L'ouvrage de Michel Onfray n'en est que le dernier avatar. On a eu les attaques contre, La Scolastique freudienne de Pierre Debray-Ritzen, Le Livre noir de la psychanalyse, les dénonciations de Mikkel Borch-Jacobsen, voici le temps d'une prophétie fulminante de style nietzschéen : «l'idole», pour l'auteur, c'est Freud dont le «crépuscule» est annoncé. Freud soulignait que la psychanalyse ne se prête pas aux «utilisations polémiques», étant beaucoup plus attentive à faire avancer le réel, plus urgent que tous les discours. Reste qu'elle est en état de guerre de résistance, larvée ou déclarée. Sans entrer dans le détail qui demanderait un examen attentif des allégations, il s'agit d'aider le lecteur à se déterminer par rapport à la rumeur d'une imposture liée au nom de Freud. «Qui croire ?», peut-il alors se demander. Trois points nous semblent importants à souligner. L'un touche à la nature de la psychanalyse, comme savoir et expérience ; le deuxième à la tentation chronique du rejet de l'inconscient ; le troisième au véritable enjeu du différend, soit le statut du désir et de la loi. Questions qui concernent la condition actuelle de la psychanalyse – c'est à ce titre qu'elles doivent nous intéresser.La critique à l'emporte-pièce
La première question est de savoir comment il est possible de prétendre réfuter d'un trait de plume (ou d'un ouvrage de 600 pages) un savoir complexe, ouvert au débat et nourri d'une expérience, produit de milliers de pages d'observations cliniques et d'ouvertures métapsychologiques, savoir lui-même en dialectique permanente et même quotidienne – à chaque séance d'analyse ! – avec lui-même. Comment une rhétorique peut-elle ne serait-ce que prétendre mettre à mal ce qui justement n'est pas un «système», mais une pensée en acte et en mouvement (alors que la critique en est, elle, systématique) ? Comment peut-elle le faire sans se référer à la source vive à laquelle elle emprunte ses affirmations, celle du sujet en proie au symptôme ? La psychanalyse ainsi visée est réduite à des affirmations textuelles, réfutées sans égard pour l'argumentation théorique ni l'étayage clinique et à une série d'éléments supposés sulfureux, visant la vie du créateur de la psychanalyse et frisant le ragot – dans la mesure où la personne de Freud est séparée du mouvement même de son oeuvre. La psychanalyse, comme tout savoir, s'offre au débat. Freud note que ce qui convient pour l'aborder, ce n'est pas une adhésion «en coup de foudre», ni un rejet en masse – car il y a aussi des «coups de foudre» de haine –, mais la position vigilante et bienveillante à la fois. C'est pourquoi beaucoup de textes freudiens ont une forme dialoguée, avec un partenaire imaginaire mais nécessaire que Freud appelle «le tiers impartial», celui qui ne mâche pas ses mots, mais examine les avancées de la psychanalyse avec une ouverture pour les faits avancés, et non un procès d'intention. Il faut reconnaître que nous ne le reconnaissons pas dans une telle littérature : ce tiers-là est loin d'être impartial et au lieu de se régler sur le logos, il cherche à porter le doute au coeur même d'un savoir dont il ne veut rien entendre.

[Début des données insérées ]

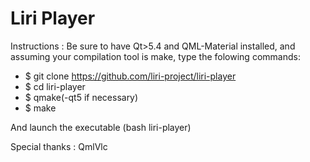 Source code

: # Liri Player

Instructions :
Be sure to have Qt>5.4 and QML-Material installed, and assuming your compilation tool is make, type the folowing commands: 
* $ git clone https://github.com/liri-project/liri-player
* $ cd liri-player
* $ qmake(-qt5 if necessary)
* $ make

And launch the executable (bash liri-player)

Special thanks : QmlVlc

Cela fait penser à d'autres discours qui cherchent à porter le doute au coeur d'une réalité : un certain Pérès soutenait au XIXe siècle que Napoléon n'avait pas existé, qu'il était une invention mythologique ! Ce livre prétend nous montrer que la psychanalyse n'existe pas, entendons comme savoir, mais que c'est le produit magique d'une pensée arbitraire. Freud, qui cherche pourtant à s'effacer devant sa «création», s'y trouve inculpé avec un ton de procureur général dont on aimerait savoir la «Cause» qu'il défend. D'où vient que ceux qui ont l'expérience de la psychanalyse se reconnaissent si peu dans ce qui est avancé, qui fait penser à une psychanalyse fabulée afin d'être mieux réfutée ?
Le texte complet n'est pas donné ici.